Anyway, after seeing this post at Revolution Analytics I wanted to use the calendar heat map function created by Paul Bleicher.  (source code is available here) And it seemed like a really fitting opportunity to look at how cumulative daily home runs fluctuated over the course of the MLB season. Based on the science behind the humidity factor you would imagine that there would be a, somewhat, obvious increasing trend at least until it starts to cool off at the end of September. Here is how that data looks in one of these calendar heat maps.

From this perspective I’m seeing home run heavy days sprinkled all over the course of the season. The only conclusion that I can come to is that 1) obviously the science is right but the sample size is too small on a daily basis not to be skewed by one big game and 2) the announcers that perpetuate these myths are just parroting each other with no actual check on what comes out of their pie-holes.

Show me your WAR face!

Below is a chart of the top 20 offensive players based on FanGraphs WAR for the 2011 season.  The various features and their corresponding metric are clear in the image. I’ve also included the leader and last place for each metric to get an idea of what the extremes would look like as it’s all normalized.  For example Jose Reyes’s 7 Home Runs this season gives him a very narrow face as compared to Jose Bautista’s double wide.  (This is highly derivative and I’m painfully aware of this but I really wanted to play with the Chernoff faces function available in the aplpack R library. )

How does Matt kemp become Andre Dawson?

While reading this article over at Fangraphs I was inspired to ask myself “what would Matt Kemp have to do between now and then end of his career to be seriously considered for the Hall of Fame?”.  This question comes out of

1) Being a Dodger fan

and

2) Romanticizing the idea of watching a HoF player’s entire career develop from beginning to end.

Assuming what the author of the above mentioned Fangraphs article assumes, that Andre Dawson is the baseline for the HoF and reducing it to the simplest case of cumulative WAR, the question is how much more WAR does Kemp need to match Dawson?  Well, 49.1 is the answer.  Matt Kemp’s WAR progression is actually pretty interesting in that prior to his terrible 2010 season he was improving at a rate that fits a simple regression line with an R-squared of 0.997.  That’s right, he was moving along in almost exactly a straight line.  But what is even more interesting is that even with his dip in 2010 he actually hopped right back on that regression line in 2011, as if 2010 had never happened (actually if you exclude 2010 then the R-squared drops all the way down to 0.977).  He actually improved 2 seasons worth in that time.  Assuming that he continues on that same line, which is totally reasonable as most HoF-ers have at least one 10+ WAR season, then he will be at 10.2 WAR and his first seven seasons as compared to Dawson’s will look like the following:

As you can see Andrew Dawson really shined as a rookie (hence the RoY award) and Matt Kemp’s 2010 season is really going to hurt him in cumulative WAR.  It isn’t impossible for him to catch up at this point but he will have to have a string of really stellar seasons and/or quit before he gets too old and into that negative WAR territory.
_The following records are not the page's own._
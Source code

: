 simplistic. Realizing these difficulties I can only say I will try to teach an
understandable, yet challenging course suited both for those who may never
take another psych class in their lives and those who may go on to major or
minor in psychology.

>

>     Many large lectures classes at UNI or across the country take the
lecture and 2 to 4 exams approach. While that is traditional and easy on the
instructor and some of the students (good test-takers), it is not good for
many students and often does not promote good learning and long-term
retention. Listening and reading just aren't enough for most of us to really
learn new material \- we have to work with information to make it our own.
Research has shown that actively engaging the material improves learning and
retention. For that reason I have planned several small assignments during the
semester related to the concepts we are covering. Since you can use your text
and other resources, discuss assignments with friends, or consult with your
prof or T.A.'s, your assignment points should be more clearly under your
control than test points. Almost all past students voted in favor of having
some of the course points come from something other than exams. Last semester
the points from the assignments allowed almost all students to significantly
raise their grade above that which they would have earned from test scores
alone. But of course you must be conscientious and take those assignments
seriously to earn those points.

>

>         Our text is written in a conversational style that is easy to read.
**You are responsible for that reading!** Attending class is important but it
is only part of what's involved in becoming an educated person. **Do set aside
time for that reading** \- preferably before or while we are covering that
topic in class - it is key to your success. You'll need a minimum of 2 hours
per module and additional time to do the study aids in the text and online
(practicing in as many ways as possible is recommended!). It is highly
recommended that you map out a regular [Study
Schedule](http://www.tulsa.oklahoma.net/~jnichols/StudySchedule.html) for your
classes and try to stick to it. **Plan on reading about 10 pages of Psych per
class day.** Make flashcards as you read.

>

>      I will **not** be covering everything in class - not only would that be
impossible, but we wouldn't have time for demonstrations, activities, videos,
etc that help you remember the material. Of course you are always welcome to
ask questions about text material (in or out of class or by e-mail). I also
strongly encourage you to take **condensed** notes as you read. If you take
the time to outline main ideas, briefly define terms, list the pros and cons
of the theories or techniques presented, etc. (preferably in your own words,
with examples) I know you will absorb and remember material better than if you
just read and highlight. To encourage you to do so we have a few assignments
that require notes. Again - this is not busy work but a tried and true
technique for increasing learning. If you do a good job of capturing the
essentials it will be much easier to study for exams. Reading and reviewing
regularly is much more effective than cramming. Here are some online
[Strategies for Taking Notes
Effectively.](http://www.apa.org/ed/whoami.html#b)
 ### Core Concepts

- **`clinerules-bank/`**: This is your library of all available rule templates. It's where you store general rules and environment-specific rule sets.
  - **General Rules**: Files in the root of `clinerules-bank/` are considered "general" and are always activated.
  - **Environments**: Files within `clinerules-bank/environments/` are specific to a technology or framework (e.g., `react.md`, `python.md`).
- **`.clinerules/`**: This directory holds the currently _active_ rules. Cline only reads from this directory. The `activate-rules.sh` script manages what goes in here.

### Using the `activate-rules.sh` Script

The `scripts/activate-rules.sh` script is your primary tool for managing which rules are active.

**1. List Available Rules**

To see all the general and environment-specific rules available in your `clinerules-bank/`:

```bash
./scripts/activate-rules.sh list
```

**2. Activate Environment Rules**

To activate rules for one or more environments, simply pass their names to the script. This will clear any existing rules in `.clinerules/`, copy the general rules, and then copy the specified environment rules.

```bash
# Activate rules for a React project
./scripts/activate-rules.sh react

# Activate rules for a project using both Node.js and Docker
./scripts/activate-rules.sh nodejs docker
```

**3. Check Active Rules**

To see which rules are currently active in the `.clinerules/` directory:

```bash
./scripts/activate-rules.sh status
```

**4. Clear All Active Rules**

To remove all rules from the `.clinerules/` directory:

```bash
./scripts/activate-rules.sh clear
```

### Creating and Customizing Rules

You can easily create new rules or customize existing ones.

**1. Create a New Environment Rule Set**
Below is a look at some key offensive statistics of the two players over their first six seasons.

A discussion of whether or not a player with only 6 major league seasons under his belt is HoF worthy is obviously quite premature.  And HoF voting is largely subjective and not based on standardized metrics like WAR.  Nevertheless, with the season that we saw from a player with absolutely no protection in his line up, driving in 126 runs with something like 127 runners on base ahead of him all season I don’t think this is too far out of the realm of possibilities.